Don Adams - Pela frente, uma ingrata tarefa...

O território brasileiro tem sido pasto para toda sorte de movimento esotérico ou
culto, a ponto de um deles cobiçar - não apenas adeptos entre os brasileiros - mas o
próprio solo nacional. Trata-se da Igreja da Unificação, um movimento cujo criador, o
coreano Sun Myung Moon (conhecido como 'Reverendo' Moon), visualizou, neste país,
um novo "jardim do Éden". Segundo uma reportagem do famoso jornal New York
Times, ele teria investido cerca de 30 milhões de dólares em propriedades rurais no
Estado do Mato Grosso do Sul, despertando a preocupação do governo estadual. A
área total adquirida é de cerca de 570 quilômetros quadrados. Ninguém sabe ao certo
quais as pretensões do homem que, há mais de sessenta anos, se descobriu o
"sucessor" de Jesus Cristo, mas, a julgar pelo rastro deixado por ele em outros países,
as autoridades brasileiras têm razões para apreensão. O 'Reverendo' Moon tem o
hábito nada saudável de freqüentar a prisão nos países onde se instala. Já foi
encarcerado em seu país de origem, a Coréia do Norte, depois mudou-se para a
Coréia do Sul, onde também foi preso e, finalmente, foi condenado e cumpriu pena
nos EUA - as principais acusações, nestes casos, foram sonegação de impostos e
evasão de divisas. Moon criou sua igreja oficialmente em 1954 e ficou famoso por
aliciar jovens para seu movimento. Sobre isso, os autores George Mather e Larry
Nichols comentam:

"Moon alcança o maior sucesso evangelístico entre os jovens, os quais, ao abandonar o lar
e os estudos, freqüentemente sentem-se inseguros e solitários. São abordados por
pessoas simpáticas e amáveis, que lhes oferecem a necessária segurança durante o
momento da vulnerabilidade. O candidato recebe o convite para uma visita inicial a uma
casa onde outros membros da seita concedem-lhe amor e compaixão. Depois disso,
segue-se um retiro de final de semana, no qual o candidato é cercado de atenção especial,
palestras, cânticos e orações. O bombardeio dos ensinos da Unificação, juntamente com a
manipulação emocional feita durante as muitas horas de treinamento, são armas eficientes
na conquista do indivíduo, a fim de transformá-lo em um convertido totalmente
comprometido." - Dicionário de Religiões, Crenças e Ocultismo (2000), p. 202

O estudioso Steve Hassan, mencionado neste trabalho, foi ele próprio um devoto
seguidor deste culto por vários anos. Em seu testemunho, ele expõe o abuso de
autoridade praticado pelo líder do culto, o qual, segundo ele, exerce controle total
sobre a mente de seus comandados. "Mais que uma seita, trata-se de um negócio que
se esconde atrás da fachada de religião, a fim de ganhar dinheiro", diz o arcebispo de
Campo Grande, capital do Mato-Grosso do Sul.
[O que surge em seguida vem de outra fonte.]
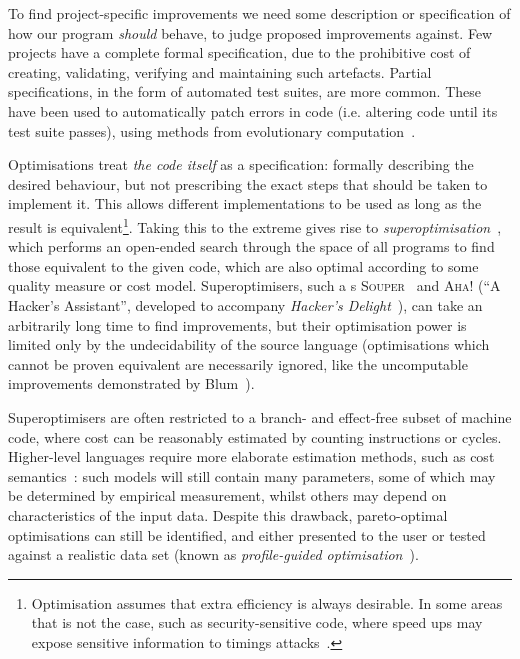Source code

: To find project-specific improvements we need some description or specification
of how our program \emph{should} behave, to judge proposed improvements against.
Few projects have a complete formal specification, due to the prohibitive cost
of creating, validating, verifying and maintaining such artefacts. Partial
specifications, in the form of automated test suites, are more common. These
have been used to automatically patch errors in code (i.e. altering code until
its test suite passes), using methods from evolutionary
computation~\cite{Forrest.Nguyen.Weimer.ea:2009,weimer2009automatically,Schulte.Forrest.Weimer:2010}.

Optimisations treat \emph{the code itself} as a specification: formally
describing the desired behaviour, but not prescribing the exact steps that
should be taken to implement it. This allows different implementations to be
used as long as the result is equivalent\footnote{Optimisation assumes that
  extra efficiency is always desirable. In some areas that is not the case, such
  as security-sensitive code, where speed ups may expose sensitive information
  to timings attacks~\cite{kocher1996timing}.}. Taking this to the extreme gives
rise to \emph{superoptimisation}~\cite{massalin1987superoptimizer}, which
performs an open-ended search through the space of all programs to find those
equivalent to the given code, which are also optimal according to some quality
measure or cost model. Superoptimisers, such a
s \textsc{Souper}~\cite{sasnauskas2017souper} and \textsc{Aha!} (``A Hacker's
Assistant'', developed to accompany \emph{Hacker's
  Delight}~\cite{warren2013hacker}), can take an arbitrarily long time to find
improvements, but their optimisation power is limited only by the undecidability
of the source language (optimisations which cannot be proven equivalent are
necessarily ignored, like the uncomputable improvements demonstrated by
Blum~\cite{blum1967machine}).

Superoptimisers are often restricted to a branch- and effect-free subset of
machine code, where cost can be reasonably estimated by counting instructions or
cycles. Higher-level languages require more elaborate estimation methods, such
as cost semantics~\cite{danner2015denotational}: such models will still contain
many parameters, some of which may be determined by empirical measurement,
whilst others may depend on characteristics of the input data. Despite this
drawback, pareto-optimal optimisations can still be identified, and either
presented to the user or tested against a realistic data set (known as
\emph{profile-guided optimisation}~\cite{TODO}).

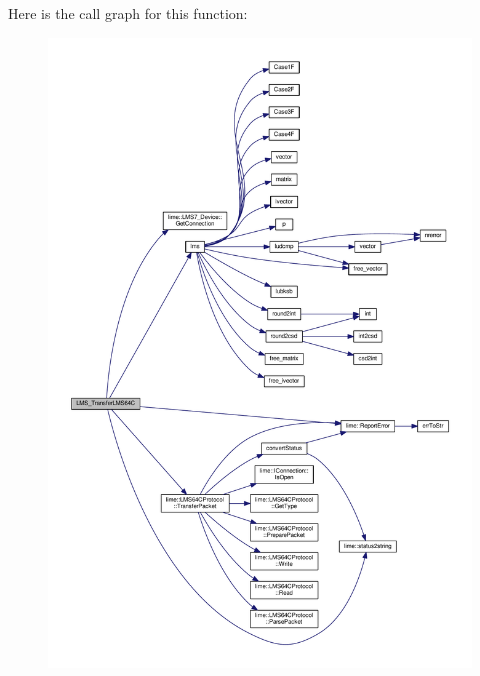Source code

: Here is the call graph for this function\+:
\nopagebreak
\begin{figure}[H]
\begin{center}
\leavevmode
\includegraphics[width=350pt]{df/de1/lms7__api_8cpp_acdd37504896783997722571ef56f0717_cgraph}
\end{center}
\end{figure}


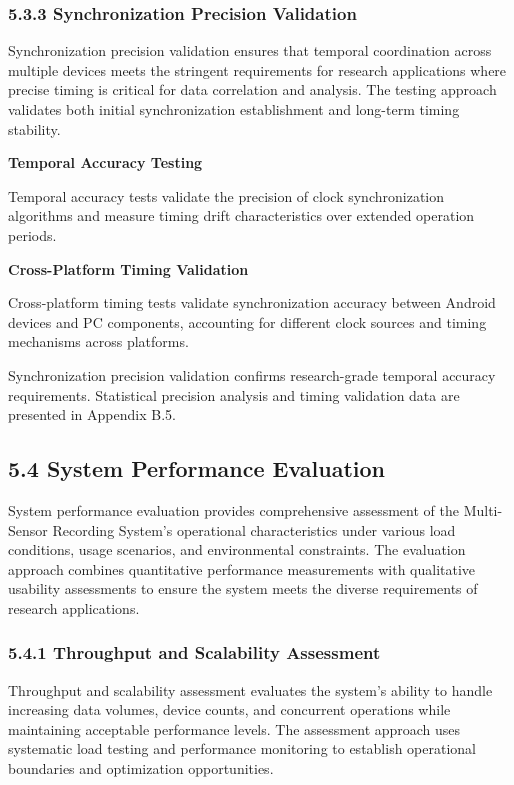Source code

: \documentclass[12pt,a4paper]{article}
\begin{document}
\subsubsection{5.3.3 Synchronization Precision Validation}

Synchronization precision validation ensures that temporal coordination across multiple devices meets the stringent
requirements for research applications where precise timing is critical for data correlation and analysis. The testing
approach validates both initial synchronization establishment and long-term timing stability.

\textbf{Temporal Accuracy Testing}

Temporal accuracy tests validate the precision of clock synchronization algorithms and measure timing drift
characteristics over extended operation periods.

\textbf{Cross-Platform Timing Validation}

Cross-platform timing tests validate synchronization accuracy between Android devices and PC components, accounting for
different clock sources and timing mechanisms across platforms.

Synchronization precision validation confirms research-grade temporal accuracy requirements. Statistical precision
analysis and timing validation data are presented in Appendix B.5.

\subsection{5.4 System Performance Evaluation}

System performance evaluation provides comprehensive assessment of the Multi-Sensor Recording System's operational
characteristics under various load conditions, usage scenarios, and environmental constraints. The evaluation approach
combines quantitative performance measurements with qualitative usability assessments to ensure the system meets the
diverse requirements of research applications.

\subsubsection{5.4.1 Throughput and Scalability Assessment}

Throughput and scalability assessment evaluates the system's ability to handle increasing data volumes, device counts,
and concurrent operations while maintaining acceptable performance levels. The assessment approach uses systematic load
testing and performance monitoring to establish operational boundaries and optimization opportunities.
\end{document}
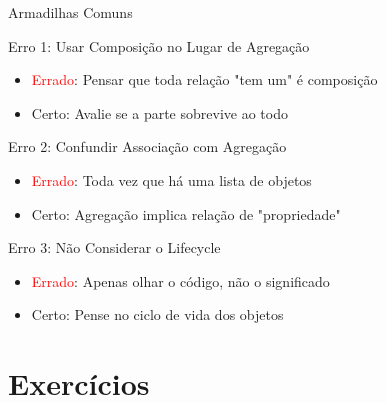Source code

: \documentclass[aspectratio=169]{beamer}
\begin{document}
\begin{frame}{Armadilhas Comuns}
\begin{alertblock}{Erro 1: Usar Composição no Lugar de Agregação}
\begin{itemize}
\item \textcolor{red}{Errado}: Pensar que toda relação "tem um" é composição
\item \textcolor{green!70!black}{Certo}: Avalie se a parte sobrevive ao todo
\end{itemize}
\end{alertblock}

\begin{alertblock}{Erro 2: Confundir Associação com Agregação}
\begin{itemize}
\item \textcolor{red}{Errado}: Toda vez que há uma lista de objetos
\item \textcolor{green!70!black}{Certo}: Agregação implica relação de "propriedade"
\end{itemize}
\end{alertblock}

\begin{alertblock}{Erro 3: Não Considerar o Lifecycle}
\begin{itemize}
\item \textcolor{red}{Errado}: Apenas olhar o código, não o significado
\item \textcolor{green!70!black}{Certo}: Pense no ciclo de vida dos objetos
\end{itemize}
\end{alertblock}
\end{frame}

\section{Exercícios}
\end{document}

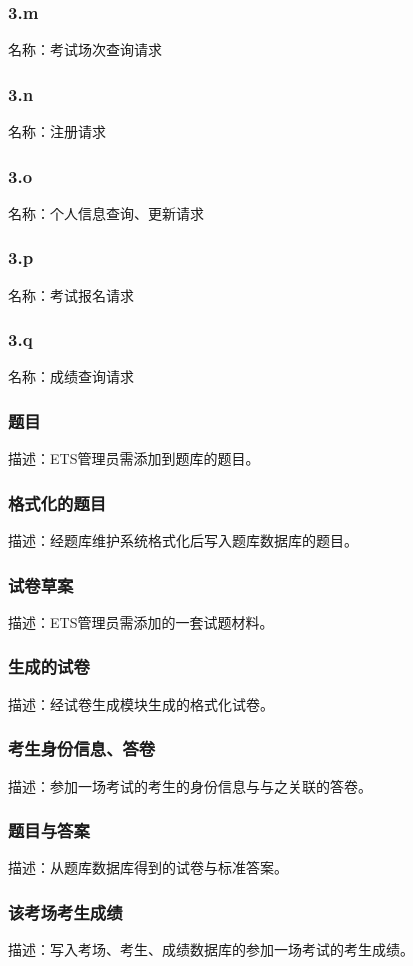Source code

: \subsubsection{3.m}
名称：考试场次查询请求
\subsubsection{3.n}
名称：注册请求
\subsubsection{3.o}
名称：个人信息查询、更新请求
\subsubsection{3.p}
名称：考试报名请求
\subsubsection{3.q}
名称：成绩查询请求
\subsubsection{题目}
描述：ETS管理员需添加到题库的题目。
\subsubsection{格式化的题目}
描述：经题库维护系统格式化后写入题库数据库的题目。
\subsubsection{试卷草案}
描述：ETS管理员需添加的一套试题材料。
\subsubsection{生成的试卷}
描述：经试卷生成模块生成的格式化试卷。
\subsubsection{考生身份信息、答卷}
描述：参加一场考试的考生的身份信息与与之关联的答卷。
\subsubsection{题目与答案}
描述：从题库数据库得到的试卷与标准答案。
\subsubsection{该考场考生成绩}
描述：写入考场、考生、成绩数据库的参加一场考试的考生成绩。


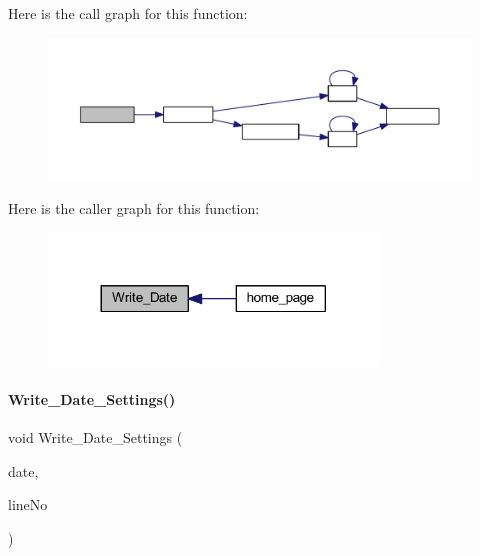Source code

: Here is the call graph for this function\+:
\nopagebreak
\begin{figure}[H]
\begin{center}
\leavevmode
\includegraphics[width=350pt]{a00035_a897e97006c9f0d112306aac62288d408_cgraph}
\end{center}
\end{figure}
Here is the caller graph for this function\+:
\nopagebreak
\begin{figure}[H]
\begin{center}
\leavevmode
\includegraphics[width=248pt]{a00035_a897e97006c9f0d112306aac62288d408_icgraph}
\end{center}
\end{figure}
\mbox{\label{a00035_a754f53f3cd8f30c8c0211fdb4f548a31}} 
\paragraph{Write\+\_\+\+Date\+\_\+\+Settings()}
{\footnotesize\ttfamily void Write\+\_\+\+Date\+\_\+\+Settings (\begin{DoxyParamCaption}\item[{\textbf{ Date\+Time}}]{date,  }\item[{int}]{line\+No }\end{DoxyParamCaption})}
As palavras do sacerdote não parecem
infundadas - o culto da Unificação foi criado nos moldes de uma religião-empresa,
possuindo hoje, pelo menos, cinco organizações eclesiásticas, quatro grupos políticos
e seis empresas. No entanto, desde 1996, seu império econômico entrou em declínio.
Escândalos financeiros rebentaram de todos os lados. Seus débitos ultrapassaram a
cifra de US$ 1 bilhão e dezessete de suas companhias estiveram sob intervenção.
Desse modo, sua entrada em qualquer país sempre desperta a desconfiança das
autoridades. O governador do estado onde Moon adquiriu as terras diz: "Ninguém
sabe o que ele pretende aqui, quais os objetivos de seus investimentos ou a origem
de seu dinheiro. Isto tornou-se uma questão de segurança nacional, e eu acho
necessária uma investigação".

A julgar pelo desfecho de inúmeros outros inquéritos envolvendo as atividades


ilegais de cultos, é pouco provável que as autoridades consigam uma ação eficaz em
defesa da população e da soberania nacional. Se as fitas do caso Edir Macedo -
requisitadas pelo ministério público, em face das bizarras cenas de exploração da fé
pública - em nada resultaram até esta data, é normal indagar o quê, afinal, constituiria
evidência irrefutável de crime, ensejando as penas cabíveis por lei. O rito processual
brasileiro é marcado pela lentidão, ante a virtualmente infinita possibilidade de
interpor recursos protelatórios - alguns inquéritos passam por centenas deles. Uma
investigação feita por uma equipe jornalística demonstrou que, por exemplo, nos EUA,
os advogados buscam, acima de tudo, a composição de acordos judiciais, ao passo
que, no Brasil, busca-se, primariamente, retardar o andamento do processo. Algumas
sentenças levaram décadas para ser emitidas e, em certos casos, nada mais se pôde
fazer, em virtude de já se ter alcançado o prazo de prescrição da culpa. Além disso, a
benevolência das leis que regulam a atividade religiosa dificultam a distinção entre as
associações que o legislador tinha, de boa-fé, em mente, e as meras quadrilhas de
estelionatários, travestidas de religião. Talvez um dos maiores escudos para atividade
ilícita seja a isenção total de impostos - as igrejas podem servir de fachada perfeita
para a 'lavagem' de dinheiro obtido criminosamente. A relutância delas em, ao menos,
declarar sua renda deixa no ar certas dúvidas - o que temem, afinal? O controle do
estado sobre suas ações ou, antes disso, o conhecimento da sociedade acerca de sua
riqueza? Um caso típico é o das Testemunhas de Jeová na França, onde foram
recentemente condenadas a pagar milhões em impostos atrasados - milhares de fiéis
saíram em passeata pelas ruas, se dizendo alvo de perseguição religiosa. Além do
gesto ser estranho àquela comunidade, a qual prega a total neutralidade política - o
que incluiria manifestações públicas de protesto - o argumento usado desvia a
atenção da questão central, que é tributária e não religiosa. As autoridades francesas
não proscreveram a atividade da Sociedade Torre de Vigia em seu território, apenas
cobraram dela uma obrigação que a todos é imposta legalmente. A reação desta
comunidade reflete a ideologia das religiões como um todo. Por que os sistemas
religiosos insistem em privilégios fiscais? Não ensinam as Escrituras, claramente, a
render, "a quem exigir imposto, o imposto" (Romanos 13: 7)?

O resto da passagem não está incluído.